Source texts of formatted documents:
########
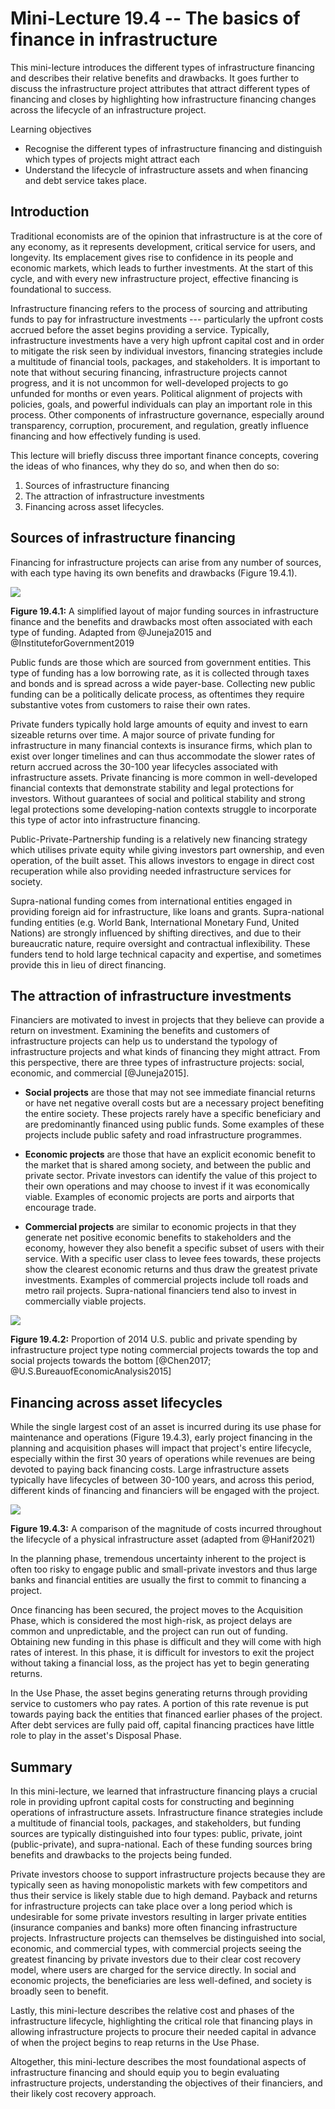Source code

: # Mini-Lecture 19.4 -- The basics of finance in infrastructure

This mini-lecture introduces the different types of infrastructure
financing and describes their relative benefits and drawbacks. It goes
further to discuss the infrastructure project attributes that attract
different types of financing and closes by highlighting how
infrastructure financing changes across the lifecycle of an
infrastructure project.

Learning objectives

- Recognise the different types of infrastructure financing and
  distinguish which types of projects might attract each
- Understand the lifecycle of infrastructure assets and when financing
  and debt service takes place.

## Introduction

Traditional economists are of the opinion that infrastructure is at the
core of any economy, as it represents development, critical service for
users, and longevity. Its emplacement gives rise to confidence in its
people and economic markets, which leads to further investments. At the
start of this cycle, and with every new infrastructure project,
effective financing is foundational to success.

Infrastructure financing refers to the process of sourcing and
attributing funds to pay for infrastructure investments --- particularly
the upfront costs accrued before the asset begins providing a service.
Typically, infrastructure investments have a very high upfront capital
cost and in order to mitigate the risk seen by individual investors,
financing strategies include a multitude of financial tools, packages,
and stakeholders. It is important to note that without securing
financing, infrastructure projects cannot progress, and it is not
uncommon for well-developed projects to go unfunded for months or even
years. Political alignment of projects with policies, goals, and
powerful individuals can play an important role in this process. Other
components of infrastructure governance, especially around transparency,
corruption, procurement, and regulation, greatly influence financing and
how effectively funding is used.

This lecture will briefly discuss three important finance concepts,
covering the ideas of who finances, why they do so, and when then do so:

1. Sources of infrastructure financing
2. The attraction of infrastructure investments
3. Financing across asset lifecycles.

## Sources of infrastructure financing

Financing for infrastructure projects can arise from any number of
sources, with each type having its own benefits and drawbacks (Figure
19.4.1).

![](assets/19.4.1.png)

**Figure 19.4.1:** A simplified layout of major funding sources in
infrastructure finance and the benefits and drawbacks most often
associated with each type of funding. Adapted from @Juneja2015 and
@InstituteforGovernment2019

Public funds are those which are sourced from government entities. This
type of funding has a low borrowing rate, as it is collected through
taxes and bonds and is spread across a wide payer-base. Collecting new
public funding can be a politically delicate process, as oftentimes they
require substantive votes from customers to raise their own rates.

Private funders typically hold large amounts of equity and invest to
earn sizeable returns over time. A major source of private funding for
infrastructure in many financial contexts is insurance firms, which plan
to exist over longer timelines and can thus accommodate the slower rates
of return accrued across the 30-100 year lifecycles associated with
infrastructure assets. Private financing is more common in
well-developed financial contexts that demonstrate stability and legal
protections for investors. Without guarantees of social and political
stability and strong legal protections some developing-nation contexts
struggle to incorporate this type of actor into infrastructure
financing.

Public-Private-Partnership funding is a relatively new financing
strategy which utilises private equity while giving investors part
ownership, and even operation, of the built asset. This allows investors
to engage in direct cost recuperation while also providing needed
infrastructure services for society.

Supra-national funding comes from international entities engaged in
providing foreign aid for infrastructure, like loans and grants.
Supra-national funding entities (e.g. World Bank, International Monetary
Fund, United Nations) are strongly influenced by shifting directives,
and due to their bureaucratic nature, require oversight and contractual
inflexibility. These funders tend to hold large technical capacity and
expertise, and sometimes provide this in lieu of direct financing.

## The attraction of infrastructure investments

Financiers are motivated to invest in projects that they believe can
provide a return on investment. Examining the benefits and customers of
infrastructure projects can help us to understand the typology of
infrastructure projects and what kinds of financing they might attract.
From this perspective, there are three types of infrastructure projects:
social, economic, and commercial [@Juneja2015].

- **Social projects** are those that may not see immediate financial
  returns or have net negative overall costs but are a necessary
  project benefiting the entire society. These projects rarely have a
  specific beneficiary and are predominantly financed using public
  funds. Some examples of these projects include public safety and
  road infrastructure programmes.

- **Economic projects** are those that have an explicit economic
  benefit to the market that is shared among society, and between the
  public and private sector. Private investors can identify the value
  of this project to their own operations and may choose to invest if
  it was economically viable. Examples of economic projects are ports
  and airports that encourage trade.

- **Commercial projects** are similar to economic projects in that
  they generate net positive economic benefits to stakeholders and the
  economy, however they also benefit a specific subset of users with
  their service. With a specific user class to levee fees towards,
  these projects show the clearest economic returns and thus draw the
  greatest private investments. Examples of commercial projects
  include toll roads and metro rail projects. Supra-national
  financiers tend also to invest in commercially viable projects.

![](assets/19.4.2.png)

**Figure 19.4.2:** Proportion of 2014 U.S. public and private spending
by infrastructure project type noting commercial projects towards the
top and social projects towards the bottom [@Chen2017;
@U.S.BureauofEconomicAnalysis2015]

## Financing across asset lifecycles

While the single largest cost of an asset is incurred during its use
phase for maintenance and operations (Figure 19.4.3), early project
financing in the planning and acquisition phases will impact that
project's entire lifecycle, especially within the first 30 years of
operations while revenues are being devoted to paying back financing
costs. Large infrastructure assets typically have lifecycles of between
30-100 years, and across this period, different kinds of financing and
financiers will be engaged with the project.

![](assets/19.4.3.jpg)

**Figure 19.4.3:** A comparison of the magnitude of costs incurred
throughout the lifecycle of a physical infrastructure asset (adapted
from @Hanif2021)

In the planning phase, tremendous uncertainty inherent to the project is
often too risky to engage public and small-private investors and thus
large banks and financial entities are usually the first to commit to
financing a project.

Once financing has been secured, the project moves to the Acquisition
Phase, which is considered the most high-risk, as project delays are
common and unpredictable, and the project can run out of funding.
Obtaining new funding in this phase is difficult and they will come with
high rates of interest. In this phase, it is difficult for investors to
exit the project without taking a financial loss, as the project has yet
to begin generating returns.

In the Use Phase, the asset begins generating returns through providing
service to customers who pay rates. A portion of this rate revenue is
put towards paying back the entities that financed earlier phases of the
project. After debt services are fully paid off, capital financing
practices have little role to play in the asset's Disposal Phase.

## Summary

In this mini-lecture, we learned that infrastructure financing plays a
crucial role in providing upfront capital costs for constructing and
beginning operations of infrastructure assets. Infrastructure finance
strategies include a multitude of financial tools, packages, and
stakeholders, but funding sources are typically distinguished into four
types: public, private, joint (public-private), and supra-national. Each
of these funding sources bring benefits and drawbacks to the projects
being funded.

Private investors choose to support infrastructure projects because they
are typically seen as having monopolistic markets with few competitors
and thus their service is likely stable due to high demand. Payback and
returns for infrastructure projects can take place over a long period
which is undesirable for some private investors resulting in larger
private entities (insurance companies and banks) more often financing
infrastructure projects. Infrastructure projects can themselves be
distinguished into social, economic, and commercial types, with
commercial projects seeing the greatest financing by private investors
due to their clear cost recovery model, where users are charged for the
service directly. In social and economic projects, the beneficiaries are
less well-defined, and society is broadly seen to benefit.

Lastly, this mini-lecture describes the relative cost and phases of the
infrastructure lifecycle, highlighting the critical role that financing
plays in allowing infrastructure projects to procure their needed
capital in advance of when the project begins to reap returns in the Use
Phase.

Altogether, this mini-lecture describes the most foundational aspects of
infrastructure financing and should equip you to begin evaluating
infrastructure projects, understanding the objectives of their
financiers, and their likely cost recovery approach.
########
Work item: If a line in the entries above contains the word "when", copy it.

The completed task:
- Understand the lifecycle of infrastructure assets and when financing
covering the ideas of who finances, why they do so, and when then do so:
capital in advance of when the project begins to reap returns in the Use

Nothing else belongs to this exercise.